The spirit of long-lasting friendship has trickled down to a grassroots level. Under the exchange program between the two, her daughter visited the port city in 2008 and her son went there in 2011. In return, she has hosted four Korean students from Incheon so far, with whom she still keeps close contact. Better communicating with her host students is one of the big motivations behind her Korean lessons, she said.
Last year, her husband suggested they join the annual field trip organized by the sate-run Korean language King Sejong Institute in Los Angeles where she has been learning Korean for more than two years, and she agreed. And this year, it got turned into the whole family's first overseas trip as their two children joined them.
"When I tell people that I am coming to Korea and they ask 'Why?' I keep thinking 'Why not?'" she said. "It has been a really nice experience coming here and learning about Korea."
The field trip this year included a tour to the southern port city of Busan, the two children's favorite place, and the historic city of Gongju where the family could engage in various cultural activities like making Korean traditional rice candies.

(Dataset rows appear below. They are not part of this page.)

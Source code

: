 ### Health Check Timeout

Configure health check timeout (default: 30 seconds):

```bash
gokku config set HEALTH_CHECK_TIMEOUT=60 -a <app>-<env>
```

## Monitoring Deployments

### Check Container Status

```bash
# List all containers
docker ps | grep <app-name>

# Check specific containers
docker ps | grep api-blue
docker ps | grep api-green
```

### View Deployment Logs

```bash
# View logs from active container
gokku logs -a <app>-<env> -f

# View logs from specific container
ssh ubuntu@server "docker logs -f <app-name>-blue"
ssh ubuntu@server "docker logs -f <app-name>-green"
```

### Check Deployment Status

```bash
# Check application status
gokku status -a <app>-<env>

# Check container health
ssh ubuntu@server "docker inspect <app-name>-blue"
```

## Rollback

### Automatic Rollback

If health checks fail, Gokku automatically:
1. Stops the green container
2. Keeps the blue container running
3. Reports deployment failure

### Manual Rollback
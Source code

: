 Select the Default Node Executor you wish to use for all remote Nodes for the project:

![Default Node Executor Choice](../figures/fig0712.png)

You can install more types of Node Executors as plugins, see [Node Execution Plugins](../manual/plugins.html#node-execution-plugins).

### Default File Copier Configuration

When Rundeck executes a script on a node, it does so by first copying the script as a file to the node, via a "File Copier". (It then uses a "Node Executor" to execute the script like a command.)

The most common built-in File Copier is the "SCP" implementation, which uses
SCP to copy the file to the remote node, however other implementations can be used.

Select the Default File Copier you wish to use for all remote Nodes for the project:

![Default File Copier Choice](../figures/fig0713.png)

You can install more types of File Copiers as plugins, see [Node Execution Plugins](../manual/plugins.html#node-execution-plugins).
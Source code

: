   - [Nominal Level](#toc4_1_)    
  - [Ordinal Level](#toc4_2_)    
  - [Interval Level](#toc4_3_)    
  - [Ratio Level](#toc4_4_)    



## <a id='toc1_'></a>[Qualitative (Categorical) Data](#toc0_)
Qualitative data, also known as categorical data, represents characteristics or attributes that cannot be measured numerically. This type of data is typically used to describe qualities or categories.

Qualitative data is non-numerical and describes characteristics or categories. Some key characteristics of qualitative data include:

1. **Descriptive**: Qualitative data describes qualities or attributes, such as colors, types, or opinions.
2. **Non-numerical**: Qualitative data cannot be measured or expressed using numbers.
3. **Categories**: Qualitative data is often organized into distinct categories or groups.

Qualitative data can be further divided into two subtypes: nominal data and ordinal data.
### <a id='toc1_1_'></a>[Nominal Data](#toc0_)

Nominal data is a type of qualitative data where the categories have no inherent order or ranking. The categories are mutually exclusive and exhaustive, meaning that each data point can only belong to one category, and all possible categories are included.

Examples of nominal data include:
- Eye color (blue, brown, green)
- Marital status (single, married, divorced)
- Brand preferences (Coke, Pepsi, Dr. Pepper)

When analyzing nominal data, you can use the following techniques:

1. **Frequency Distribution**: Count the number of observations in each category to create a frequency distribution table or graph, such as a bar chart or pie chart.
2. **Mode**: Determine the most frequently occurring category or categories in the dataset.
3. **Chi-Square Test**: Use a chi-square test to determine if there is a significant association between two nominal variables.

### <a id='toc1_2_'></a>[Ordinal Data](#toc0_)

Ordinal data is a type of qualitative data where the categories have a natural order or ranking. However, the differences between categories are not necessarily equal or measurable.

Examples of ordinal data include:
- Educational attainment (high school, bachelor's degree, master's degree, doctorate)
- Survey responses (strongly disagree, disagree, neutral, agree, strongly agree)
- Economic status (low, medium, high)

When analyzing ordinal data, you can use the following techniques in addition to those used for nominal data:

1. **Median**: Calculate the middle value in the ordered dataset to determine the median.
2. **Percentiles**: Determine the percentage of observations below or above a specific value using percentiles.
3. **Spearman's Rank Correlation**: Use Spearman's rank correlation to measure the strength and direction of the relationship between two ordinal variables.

A professional weaver and spinner for 43 years, Zinsmeister has been making clothes and teaching weaving in a community center and at her house. Once a week, she attends a Korean class for 2 1/2 hours. To improve her Korean, she practices with her friend via Skype, watches Korean dramas and uses a language learning program available on a public library's website. As if that is not enough, she writes down Korean words on stuff that she often uses in her daily life. On her medication box, she puts the days of the week in Korean.
Learning a second language at an advanced stage in life, however, is really challenging, she admitted.
"It is hard because it depends a lot on students doing the work. If you don't do the work, you don't get much out of it. It is self-motivated."
On the other hand, being a beginner in whatever it is feels great, she said.
"Sometimes it is nice not to know something. When you do something for a long time, and you can do it so easily, you tend to forget the struggles that a beginner has."
Now that she knows how frustrated a beginner can feel, "I am more patient and more aware of keeping my language simpler" when she speaks with students in her weaving class for whom English is their second language.